> **Dataset extract**
---------------

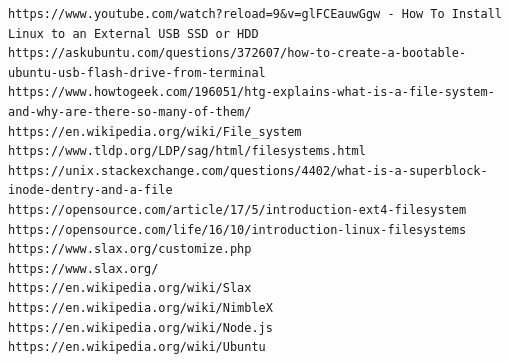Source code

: \documentclass[12pt,vi]{mitthesis}
\begin{document}
\begin{lstlisting}[style=BashInputStyle]
https://www.youtube.com/watch?reload=9&v=glFCEauwGgw - How To Install Linux to an External USB SSD or HDD
https://askubuntu.com/questions/372607/how-to-create-a-bootable-ubuntu-usb-flash-drive-from-terminal
https://www.howtogeek.com/196051/htg-explains-what-is-a-file-system-and-why-are-there-so-many-of-them/
https://en.wikipedia.org/wiki/File_system
https://www.tldp.org/LDP/sag/html/filesystems.html
https://unix.stackexchange.com/questions/4402/what-is-a-superblock-inode-dentry-and-a-file
https://opensource.com/article/17/5/introduction-ext4-filesystem
https://opensource.com/life/16/10/introduction-linux-filesystems
https://www.slax.org/customize.php
https://www.slax.org/
https://en.wikipedia.org/wiki/Slax
https://en.wikipedia.org/wiki/NimbleX
https://en.wikipedia.org/wiki/Node.js
https://en.wikipedia.org/wiki/Ubuntu
\end{lstlisting}
\end{document}
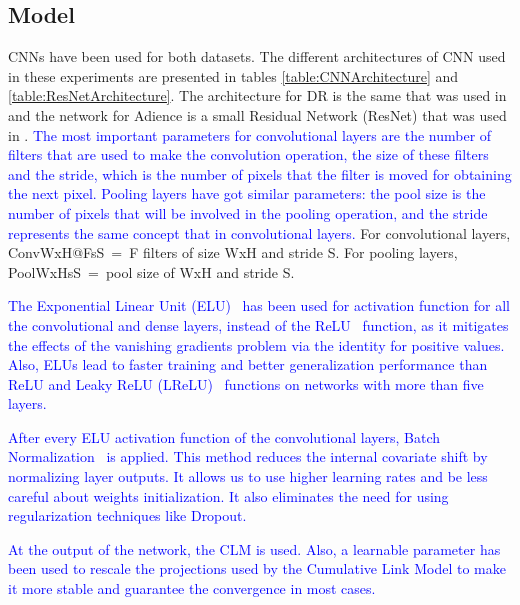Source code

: \documentclass[journal]{IEEEtran}
\begin{document}
	\subsection{Model}
	\label{sect:model}
	CNNs have been used for both datasets. The different architectures of CNN used in these experiments are presented in tables \ref{table:CNNArchitecture} and \ref{table:ResNetArchitecture}. The architecture for DR is the same that was used in \cite{de2018weighted} and the network for Adience is a small Residual Network (ResNet) \cite{he2016deep} that was used in \cite{beckham2017unimodal}. \textcolor{blue}{The most important parameters for convolutional layers are the number of filters that are used to make the convolution operation, the size of these filters and the stride, which is the number of pixels that the filter is moved for obtaining the next pixel. Pooling layers have got similar parameters: the pool size is the number of pixels that will be involved in the pooling operation, and the stride represents the same concept that in convolutional layers.} For convolutional layers, ConvWxH@FsS~=~F filters of size WxH and stride S. For pooling layers, PoolWxHsS~=~pool size of WxH and stride S.
	
	\textcolor{blue}{The Exponential Linear Unit (ELU)~\cite{clevert2015fast} has been used for activation function for all the convolutional and dense layers, instead of the ReLU~\cite{nair2010rectified} function, as it mitigates the effects of the vanishing gradients problem \cite{bengio1994learning,pascanu2013difficulty} via the identity for positive values. Also, ELUs lead to faster training and better generalization performance than ReLU and Leaky ReLU (LReLU)~\cite{maas2013rectifier} functions on networks with more than five layers.}
	
	\textcolor{blue}{After every ELU activation function of the convolutional layers, Batch Normalization~\cite{ioffe2015batch} is applied. This method reduces the internal covariate shift by normalizing layer outputs. It allows us to use higher learning rates and be less careful about weights initialization. It also eliminates the need for using regularization techniques like Dropout.}
	
	\textcolor{blue}{At the output of the network, the CLM is used. Also, a learnable parameter has been used to rescale the projections used by the Cumulative Link Model to make it more stable and guarantee the convergence in most cases.} 
	
\end{document}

---------------

> **Task directions**
Each line of the data above containing the string "introduction" is to be copied.

> **Solution to this task**
https://opensource.com/article/17/5/introduction-ext4-filesystem
https://opensource.com/life/16/10/introduction-linux-filesystems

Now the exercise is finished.